Claris’ manufacturing practices under FDA scrutiny

By Wai Lang Chu

- Last updated on GMT

Related tags Food and drug administration Generic drug

Indian-based drug makers continue to come under intense scrutiny by the US Food and Drug Administration (FDA) as the regulatory body issues warnings to healthcare professionals not to use certain brands of antibiotics due to potential contamination.

The alert centres on the intravenous drugs metronidazole, ciprofloxacin and ondansetron, manufactured by Claris Lifesciences. It markets these products through three of its joint ventures to US-based firms Sagent Pharmaceuticals, Pfizer and West-Ward Pharmaceuticals.

The alert came after the FDA received reports of floating matter in IV bags manufactured by Claris. A Claris customer had noticed white matter in a bag of metronidazole. Subsequent microbiological analysis identified the matter as a Cladosporium mould.

The concern is moulds of this type can cause infections in susceptible patients, such as immunocompromised individuals.

Further complaints of white matter found in a bag of ondansetron were made by another customer. The FDA confirmed this bag was currently under analysis and added they were not aware of any reports of injuries at this time due to administration of these products.

“Claris is initiating a recall of all lots of these two products, as well as all lots of ciprofloxacin. These products were all manufactured on the same manufacturing line,”​ according to a statement posted on FDA's website.

Affected lots

The alert states that only metronidazole, ciprofloxacin, and ondansetron in IV bags made by Claris and sold under the Claris, Sagent, Pfizer, and West-Ward labels are affected.
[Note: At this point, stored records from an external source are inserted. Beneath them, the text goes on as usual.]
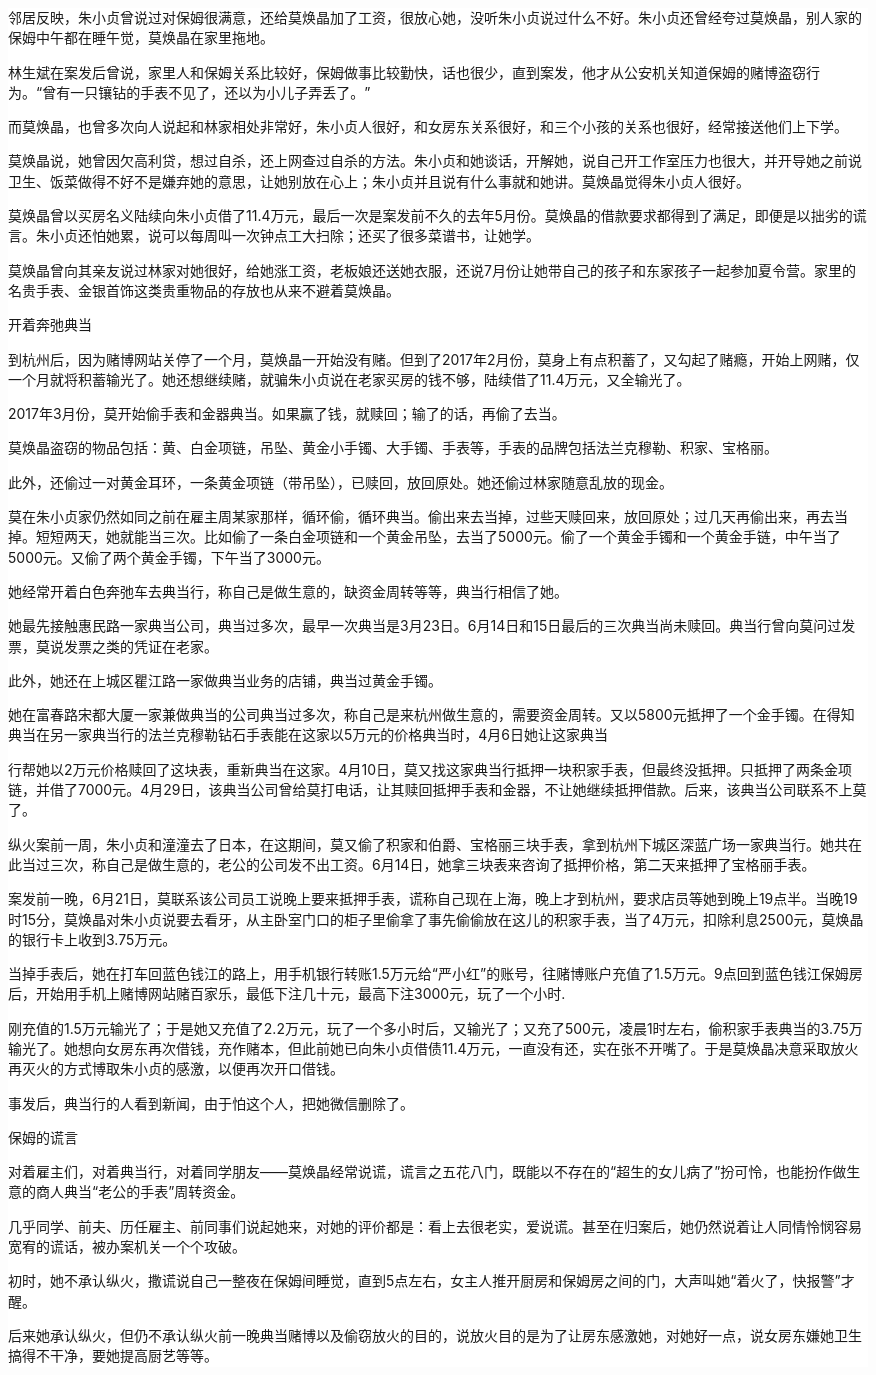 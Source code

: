 邻居反映，朱小贞曾说过对保姆很满意，还给莫焕晶加了工资，很放心她，没听朱小贞说过什么不好。朱小贞还曾经夸过莫焕晶，别人家的保姆中午都在睡午觉，莫焕晶在家里拖地。

林生斌在案发后曾说，家里人和保姆关系比较好，保姆做事比较勤快，话也很少，直到案发，他才从公安机关知道保姆的赌博盗窃行为。‌‌“曾有一只镶钻的手表不见了，还以为小儿子弄丢了。‌‌”

而莫焕晶，也曾多次向人说起和林家相处非常好，朱小贞人很好，和女房东关系很好，和三个小孩的关系也很好，经常接送他们上下学。

莫焕晶说，她曾因欠高利贷，想过自杀，还上网查过自杀的方法。朱小贞和她谈话，开解她，说自己开工作室压力也很大，并开导她之前说卫生、饭菜做得不好不是嫌弃她的意思，让她别放在心上；朱小贞并且说有什么事就和她讲。莫焕晶觉得朱小贞人很好。

莫焕晶曾以买房名义陆续向朱小贞借了11.4万元，最后一次是案发前不久的去年5月份。莫焕晶的借款要求都得到了满足，即便是以拙劣的谎言。朱小贞还怕她累，说可以每周叫一次钟点工大扫除；还买了很多菜谱书，让她学。

莫焕晶曾向其亲友说过林家对她很好，给她涨工资，老板娘还送她衣服，还说7月份让她带自己的孩子和东家孩子一起参加夏令营。家里的名贵手表、金银首饰这类贵重物品的存放也从来不避着莫焕晶。

开着奔弛典当

到杭州后，因为赌博网站关停了一个月，莫焕晶一开始没有赌。但到了2017年2月份，莫身上有点积蓄了，又勾起了赌瘾，开始上网赌，仅一个月就将积蓄输光了。她还想继续赌，就骗朱小贞说在老家买房的钱不够，陆续借了11.4万元，又全输光了。

2017年3月份，莫开始偷手表和金器典当。如果赢了钱，就赎回；输了的话，再偷了去当。

莫焕晶盗窃的物品包括：黄、白金项链，吊坠、黄金小手镯、大手镯、手表等，手表的品牌包括法兰克穆勒、积家、宝格丽。

此外，还偷过一对黄金耳环，一条黄金项链（带吊坠），已赎回，放回原处。她还偷过林家随意乱放的现金。

莫在朱小贞家仍然如同之前在雇主周某家那样，循环偷，循环典当。偷出来去当掉，过些天赎回来，放回原处；过几天再偷出来，再去当掉。短短两天，她就能当三次。比如偷了一条白金项链和一个黄金吊坠，去当了5000元。偷了一个黄金手镯和一个黄金手链，中午当了5000元。又偷了两个黄金手镯，下午当了3000元。

她经常开着白色奔弛车去典当行，称自己是做生意的，缺资金周转等等，典当行相信了她。

她最先接触惠民路一家典当公司，典当过多次，最早一次典当是3月23日。6月14日和15日最后的三次典当尚未赎回。典当行曾向莫问过发票，莫说发票之类的凭证在老家。

此外，她还在上城区瞿江路一家做典当业务的店铺，典当过黄金手镯。

她在富春路宋都大厦一家兼做典当的公司典当过多次，称自己是来杭州做生意的，需要资金周转。又以5800元抵押了一个金手镯。在得知典当在另一家典当行的法兰克穆勒钻石手表能在这家以5万元的价格典当时，4月6日她让这家典当

行帮她以2万元价格赎回了这块表，重新典当在这家。4月10日，莫又找这家典当行抵押一块积家手表，但最终没抵押。只抵押了两条金项链，并借了7000元。4月29日，该典当公司曾给莫打电话，让其赎回抵押手表和金器，不让她继续抵押借款。后来，该典当公司联系不上莫了。

纵火案前一周，朱小贞和潼潼去了日本，在这期间，莫又偷了积家和伯爵、宝格丽三块手表，拿到杭州下城区深蓝广场一家典当行。她共在此当过三次，称自己是做生意的，老公的公司发不出工资。6月14日，她拿三块表来咨询了抵押价格，第二天来抵押了宝格丽手表。

案发前一晚，6月21日，莫联系该公司员工说晚上要来抵押手表，谎称自己现在上海，晚上才到杭州，要求店员等她到晚上19点半。当晚19时15分，莫焕晶对朱小贞说要去看牙，从主卧室门口的柜子里偷拿了事先偷偷放在这儿的积家手表，当了4万元，扣除利息2500元，莫焕晶的银行卡上收到3.75万元。

当掉手表后，她在打车回蓝色钱江的路上，用手机银行转账1.5万元给‌‌“严小红‌‌”的账号，往赌博账户充值了1.5万元。9点回到蓝色钱江保姆房后，开始用手机上赌博网站赌百家乐，最低下注几十元，最高下注3000元，玩了一个小时.

刚充值的1.5万元输光了；于是她又充值了2.2万元，玩了一个多小时后，又输光了；又充了500元，凌晨1时左右，偷积家手表典当的3.75万输光了。她想向女房东再次借钱，充作赌本，但此前她已向朱小贞借债11.4万元，一直没有还，实在张不开嘴了。于是莫焕晶决意采取放火再灭火的方式博取朱小贞的感激，以便再次开口借钱。

事发后，典当行的人看到新闻，由于怕这个人，把她微信删除了。

保姆的谎言

对着雇主们，对着典当行，对着同学朋友——莫焕晶经常说谎，谎言之五花八门，既能以不存在的‌‌“超生的女儿病了‌‌”扮可怜，也能扮作做生意的商人典当‌‌“老公的手表‌‌”周转资金。

几乎同学、前夫、历任雇主、前同事们说起她来，对她的评价都是：看上去很老实，爱说谎。甚至在归案后，她仍然说着让人同情怜悯容易宽宥的谎话，被办案机关一个个攻破。

初时，她不承认纵火，撒谎说自己一整夜在保姆间睡觉，直到5点左右，女主人推开厨房和保姆房之间的门，大声叫她‌‌“着火了，快报警‌‌”才醒。

后来她承认纵火，但仍不承认纵火前一晚典当赌博以及偷窃放火的目的，说放火目的是为了让房东感激她，对她好一点，说女房东嫌她卫生搞得不干净，要她提高厨艺等等。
While Sagent does sell IV bags of ciprofloxacin, they are not manufactured by Claris and are not subject to this recall. West-Ward does not sell an intravenous bag formulation of ciprofloxacin.

Ciprofloxacin and metronidazole are antibiotics; ondansetron is an antiemetic used to combat nausea and vomiting associated with surgery or chemotherapy.

The FDA are currently, ‘investigating the situation and will notify the public when new information becomes available.’

Speaking to the Economic Times​ in India, Claris said it initiated this recall as a precautionary measure against the contamination due to an integrity breach of the product packaging.

The company also said the recall was limited to products from a specific manufacturing line and specific lot numbers.

The alert by Claris is closely linked to similar events that occurred previously. Earlier this month Sagent issued a voluntary recall of certain lots of metronidazole due to ‘product nonsterility.​’

The recalled lots were shipped from February to May 2010 to hospitals, wholesalers, and distributors. The FDA said at the time the affected drug may cause potentially fatal infections to immunocompromised patients.

Manufacturing capacity

The metronidazole, ondansetron, and ciprofloxacin that are at the centre of these alerts are produced on the same manufacturing line in the company's facilities in Ahmedabad, India.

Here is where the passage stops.